**Aim of the task:** Read the lines below, and copy any that contain the string "itemize".

**Records shown:**
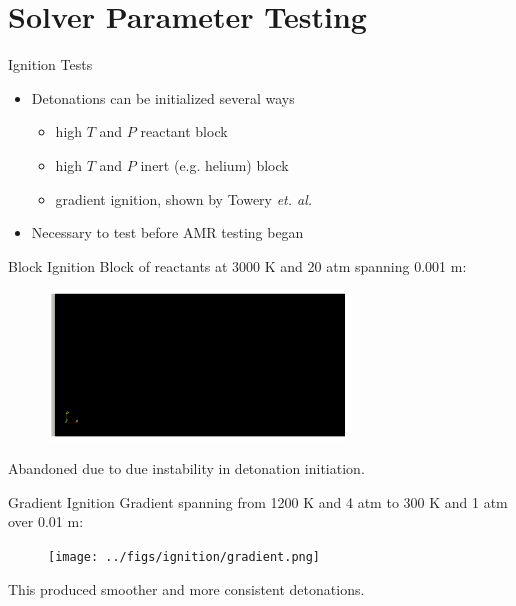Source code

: \section{Solver Parameter Testing}

\begin{frame}{Ignition Tests}
\begin{itemize}
\item Detonations can be initialized several ways
\begin{itemize}
    \item high $T$ and $P$ reactant block
    \item high $T$ and $P$ inert (e.g. helium) block
    \item gradient ignition, shown by Towery \textit{et. al.} \cite{towery2}
\end{itemize}
\item Necessary to test before AMR testing began 
\end{itemize}    
\end{frame}

\begin{frame}{Block Ignition}
Block of reactants at 3000 K and 20 atm spanning 0.001 m:
\begin{figure}[]
\centering
\includegraphics[width=0.7\textwidth]{../figs/ignition/block.png}
\end{figure}%
Abandoned due to due instability in detonation initiation.
\end{frame}

\begin{frame}{Gradient Ignition}
Gradient spanning from 1200 K and 4 atm to 300 K and 1 atm over 0.01 m:
\begin{figure}[]
\centering
\texttt{[image: ../figs/ignition/gradient.png]}
\end{figure}%
This produced smoother and more consistent detonations. 
\end{frame}

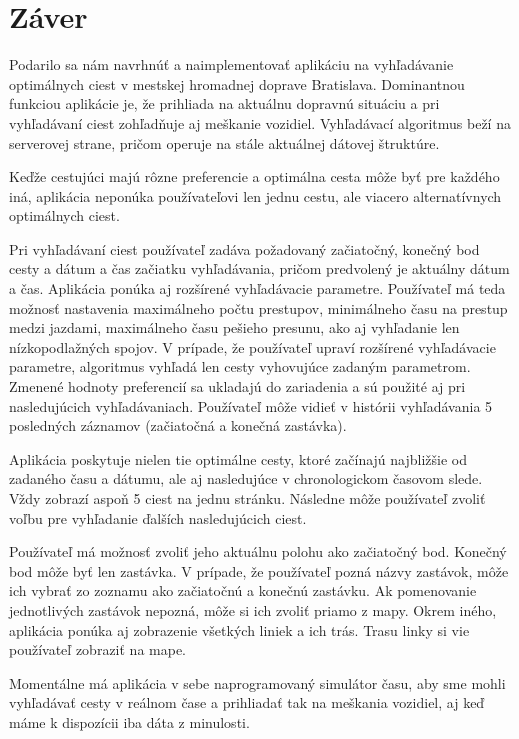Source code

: \chapter*{Záver}  %

Podarilo sa nám navrhnúť a naimplementovať aplikáciu na vyhľadávanie optimálnych ciest v mestskej hromadnej doprave Bratislava. Dominantnou funkciou aplikácie je, že prihliada na aktuálnu dopravnú situáciu a pri vyhľadávaní ciest zohľadňuje aj meškanie vozidiel. Vyhľadávací algoritmus beží na serverovej strane, pričom operuje na stále aktuálnej dátovej štruktúre. 

Keďže cestujúci majú rôzne preferencie a optimálna cesta môže byť pre každého iná, aplikácia neponúka používateľovi len jednu cestu, ale viacero alternatívnych optimálnych ciest. 

Pri vyhľadávaní ciest používateľ zadáva požadovaný začiatočný, konečný bod cesty a dátum a čas začiatku vyhľadávania, pričom predvolený je aktuálny dátum a čas. Aplikácia ponúka aj rozšírené vyhľadávacie parametre. Používateľ má teda možnosť nastavenia maximálneho počtu prestupov, minimálneho času na prestup medzi jazdami, maximálneho času pešieho presunu, ako aj vyhľadanie len nízkopodlažných spojov. V prípade, že používateľ upraví rozšírené vyhľadávacie parametre, algoritmus vyhľadá len cesty vyhovujúce zadaným parametrom. Zmenené hodnoty preferencií sa ukladajú do zariadenia a sú použité aj pri nasledujúcich vyhľadávaniach. Používateľ môže vidieť v histórii vyhľadávania 5 posledných záznamov (začiatočná a konečná zastávka). 

Aplikácia poskytuje nielen tie optimálne cesty, ktoré začínajú najbližšie od zadaného času a dátumu, ale aj nasledujúce v chronologickom časovom slede. Vždy zobrazí aspoň 5 ciest na jednu stránku. Následne môže používateľ zvoliť voľbu pre vyhľadanie ďalších nasledujúcich ciest.

Používateľ má možnosť zvoliť jeho aktuálnu polohu ako začiatočný bod. Konečný bod môže byť len zastávka. V prípade, že používateľ pozná názvy zastávok, môže ich vybrať zo zoznamu ako začiatočnú a konečnú zastávku. Ak pomenovanie jednotlivých zastávok nepozná, môže si ich zvoliť priamo z mapy. Okrem iného, aplikácia ponúka aj zobrazenie všetkých liniek a ich trás. Trasu linky si vie používateľ zobraziť na mape. 

Momentálne má aplikácia v sebe naprogramovaný simulátor času, aby sme mohli vyhľadávať cesty v reálnom čase a prihliadať tak na meškania vozidiel, aj keď máme k dispozícii iba dáta z minulosti. 

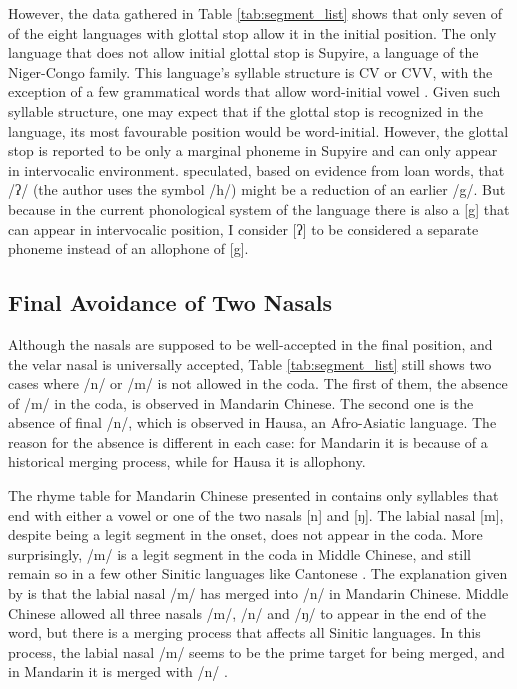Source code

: \par
However, the data gathered in Table \ref{tab:segment_list} shows that only seven of of the eight languages with glottal stop allow it in the initial position. 
The only language that does not allow initial glottal stop is Supyire, a language of the Niger-Congo family. 
This language's syllable structure is CV or CVV, with the exception of a few grammatical words that allow word-initial vowel \citep[7]{carlsonGrammarSupyire1994}. 
Given such syllable structure, one may expect that if the glottal stop is recognized in the language, its most favourable position would be word-initial.
However, the glottal stop is reported to be only a marginal phoneme in Supyire and can only appear in intervocalic environment. 
\citet{carlsonGrammarSupyire1994} speculated, based on evidence from loan words, that /ʔ/ (the author uses the symbol /h/) might be a reduction of an earlier /g/.
But because in the current phonological system of the language there is also a [g] that can appear in intervocalic position, I consider [ʔ] to be considered a separate phoneme instead of an allophone of [g].

\subsection{Final Avoidance of Two Nasals}

Although the nasals are supposed to be well-accepted in the final position, and the velar nasal is universally accepted, Table \ref{tab:segment_list} still shows two cases where /n/ or /m/ is not allowed in the coda. 
The first of them, the absence of /m/ in the coda, is observed in Mandarin Chinese.
The second one is the absence of final /n/, which is observed in Hausa, an Afro-Asiatic language.
The reason for the absence is different in each case: for Mandarin it is because of a historical merging process, while for Hausa it is allophony.

\par
The rhyme table for Mandarin Chinese presented in \citet{liMandarinChineseFunctional2009} contains only syllables that end with either a vowel or one of the two nasals [n] and [ŋ].
The labial nasal [m], despite being a legit segment in the onset, does not appear in the coda.
More surprisingly, /m/ is a legit segment in the coda in Middle Chinese, and still remain so in a few other Sinitic languages like Cantonese \citep{zee1985sound}. 
The explanation given by \citet{zee1985sound} is that the labial nasal /m/ has merged into /n/ in Mandarin Chinese.
Middle Chinese allowed all three nasals /m/, /n/ and /ŋ/ to appear in the end of the word, but there is a merging process that affects all Sinitic languages.
In this process, the labial nasal /m/ seems to be the prime target for being merged, and in Mandarin it is merged with /n/ \citep{zee1985sound}.

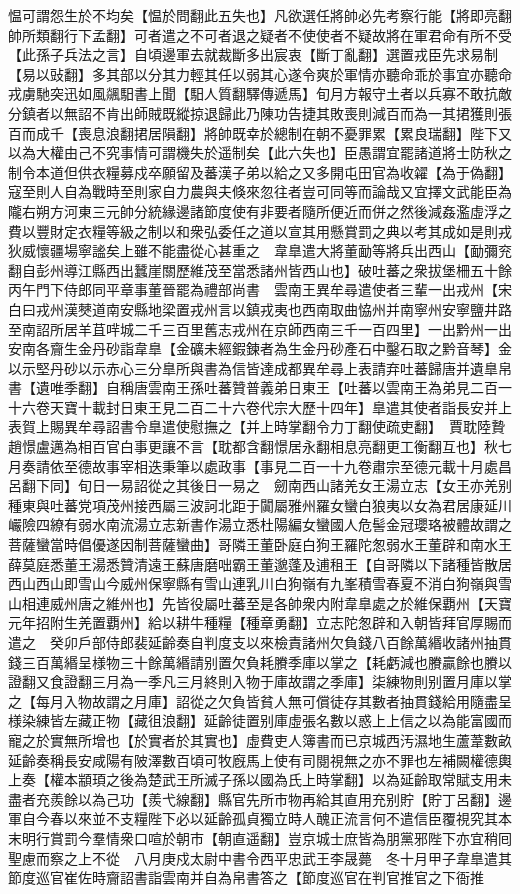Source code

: 愠可謂怨生於不均矣【愠於問翻此五失也】凡欲選任將帥必先考察行能【將即亮翻帥所類翻行下孟翻】可者遣之不可者退之疑者不使使者不疑故將在軍君命有所不受【此孫子兵法之言】自頃邊軍去就裁斷多出宸衷【斷丁亂翻】選置戎臣先求易制【易以䜴翻】多其部以分其力輕其任以弱其心遂令爽於軍情亦聽命乖於事宜亦聽命戎虜馳突迅如風飊馹書上聞【馹人質翻驛傳遞馬】旬月方報守土者以兵寡不敢抗敵分鎮者以無詔不肯出師賊既縱掠退歸此乃陳功告捷其敗喪則減百而為一其捃獲則張百而成千【喪息浪翻捃居隕翻】將帥既幸於總制在朝不憂罪累【累良瑞翻】陛下又以為大權由己不究事情可謂機失於遥制矣【此六失也】臣愚謂宜罷諸道將士防秋之制令本道但供衣糧募戍卒願留及蕃漢子弟以給之又多開屯田官為收糴【為于偽翻】寇至則人自為戰時至則家自力農與夫倏來忽往者豈可同等而論哉又宜擇文武能臣為隴右朔方河東三元帥分統緣邊諸節度使有非要者隨所便近而併之然後減姦濫虛浮之費以豐財定衣糧等級之制以和衆弘委任之道以宣其用懸賞罰之典以考其成如是則戎狄威懷疆場寧謐矣上雖不能盡從心甚重之　韋臯遣大將董勔等將兵出西山【勔彌兖翻自彭州導江縣西出蠶崖關歷維茂至當悉諸州皆西山也】破吐蕃之衆拔堡柵五十餘　丙午門下侍郎同平章事董晉罷為禮部尚書　雲南王異牟尋遣使者三輩一出戎州【宋白曰戎州漢僰道南安縣地梁置戎州言以鎮戎夷也西南取曲恊州并南寧州安寧鹽井路至南詔所居羊苴哶城二千三百里舊志戎州在京師西南三千一百四里】一出黔州一出安南各齎生金丹砂詣韋臯【金礦未經鍜鍊者為生金丹砂產石中鑿石取之黔音琴】金以示堅丹砂以示赤心三分臯所與書為信皆達成都異牟尋上表請弃吐蕃歸唐并遺臯帛書【遺唯季翻】自稱唐雲南王孫吐蕃贊普義弟日東王【吐蕃以雲南王為弟見二百一十六卷天寶十載封日東王見二百二十六卷代宗大歷十四年】臯遣其使者詣長安并上表賀上賜異牟尋詔書令臯遣使慰撫之【并上時掌翻令力丁翻使疏吏翻】　賈耽陸贄趙憬盧邁為相百官白事更讓不言【耽都含翻憬居永翻相息亮翻更工衡翻互也】秋七月奏請依至德故事宰相迭秉筆以處政事【事見二百一十九卷肅宗至德元載十月處昌呂翻下同】旬日一易詔從之其後日一易之　劒南西山諸羌女王湯立志【女王亦羌别種東與吐蕃党項茂州接西屬三波訶北距于闐屬雅州羅女蠻白狼夷以女為君居康延川巗險四繚有弱水南流湯立志新書作湯立悉杜陽編女蠻國人危髻金冠瓔珞被體故謂之菩薩蠻當時倡優遂因制菩薩蠻曲】哥隣王董卧庭白狗王羅陀怱弱水王董辟和南水王薛莫庭悉董王湯悉贊清遠王蘇唐磨咄霸王董邈蓬及逋租王【自哥隣以下諸種皆散居西山西山即雪山今威州保寧縣有雪山連乳川白狗嶺有九峯積雪春夏不消白狗嶺與雪山相連威州唐之維州也】先皆役屬吐蕃至是各帥衆内附韋臯處之於維保覇州【天寶元年招附生羌置覇州】給以耕牛種糧【種章勇翻】立志陀怱辟和入朝皆拜官厚賜而遣之　癸卯戶部侍郎裴延齡奏自判度支以來檢責諸州欠負錢八百餘萬緡收諸州抽貫錢三百萬緡呈様物三十餘萬緡請别置欠負耗賸季庫以掌之【耗虧減也賸贏餘也賸以證翻又食證翻三月為一季凡三月終則入物于庫故謂之季庫】柒練物則别置月庫以掌之【每月入物故謂之月庫】詔從之欠負皆貧人無可償徒存其數者抽貫錢給用隨盡呈様染練皆左藏正物【藏徂浪翻】延齡徒置别庫虛張名數以惑上上信之以為能富國而寵之於實無所增也【於實者於其實也】虛費吏人簿書而已京城西汚濕地生蘆葦數畝延齡奏稱長安咸陽有陂澤數百頃可牧廐馬上使有司閱視無之亦不罪也左補闕權德輿上奏【權本顓頊之後為楚武王所滅子孫以國為氏上時掌翻】以為延齡取常賦支用未盡者充羨餘以為己功【羨弋線翻】縣官先所市物再給其直用充别貯【貯丁呂翻】邊軍自今春以來並不支糧陛下必以延齡孤貞獨立時人醜正流言何不遣信臣覆視究其本末明行賞罰今羣情衆口喧於朝市【朝直遥翻】豈京城士庶皆為朋黨邪陛下亦宜稍囘聖慮而察之上不從　八月庚戍太尉中書令西平忠武王李晟薨　冬十月甲子韋臯遣其節度巡官崔佐時齎詔書詣雲南并自為帛書答之【節度巡官在判官推官之下衙推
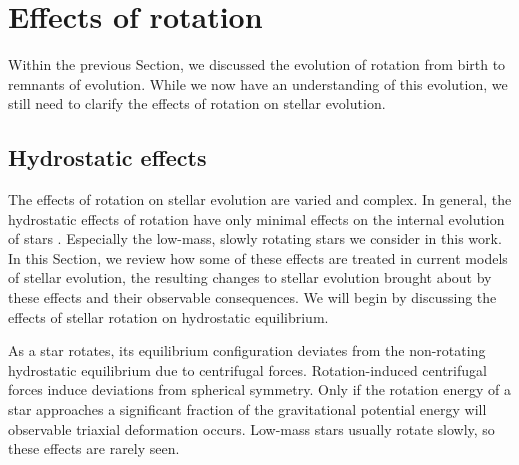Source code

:\section{Effects of rotation}
\label{sec:effects}

Within the previous Section, we discussed the evolution of rotation from birth to remnants of evolution.
While we now have an understanding of this evolution, we still need to clarify the effects of rotation on stellar evolution.

\subsection{Hydrostatic effects}

The effects of rotation on stellar evolution are varied and complex.
In general, the hydrostatic effects of rotation have only minimal effects on the internal evolution of stars \citep{kippenhahn_rotation_1970,maeder_evolution_2000}.
Especially the low-mass, slowly rotating stars we consider in this work.
In this Section, we review how some of these effects are treated in current models of stellar evolution, the resulting changes to stellar evolution brought about by these effects and their observable consequences.
We will begin by discussing the effects of stellar rotation on hydrostatic equilibrium.


As a star rotates, its equilibrium configuration deviates from the non-rotating hydrostatic equilibrium due to centrifugal forces. 
Rotation-induced centrifugal forces induce deviations from spherical symmetry.
Only if the rotation energy of a star approaches a significant fraction of the gravitational potential energy will observable triaxial deformation occurs.
Low-mass stars usually rotate slowly, so these effects are rarely seen.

**Your response:**
\begin{itemize}
\begin{itemize}
\end{itemize}
\end{itemize}    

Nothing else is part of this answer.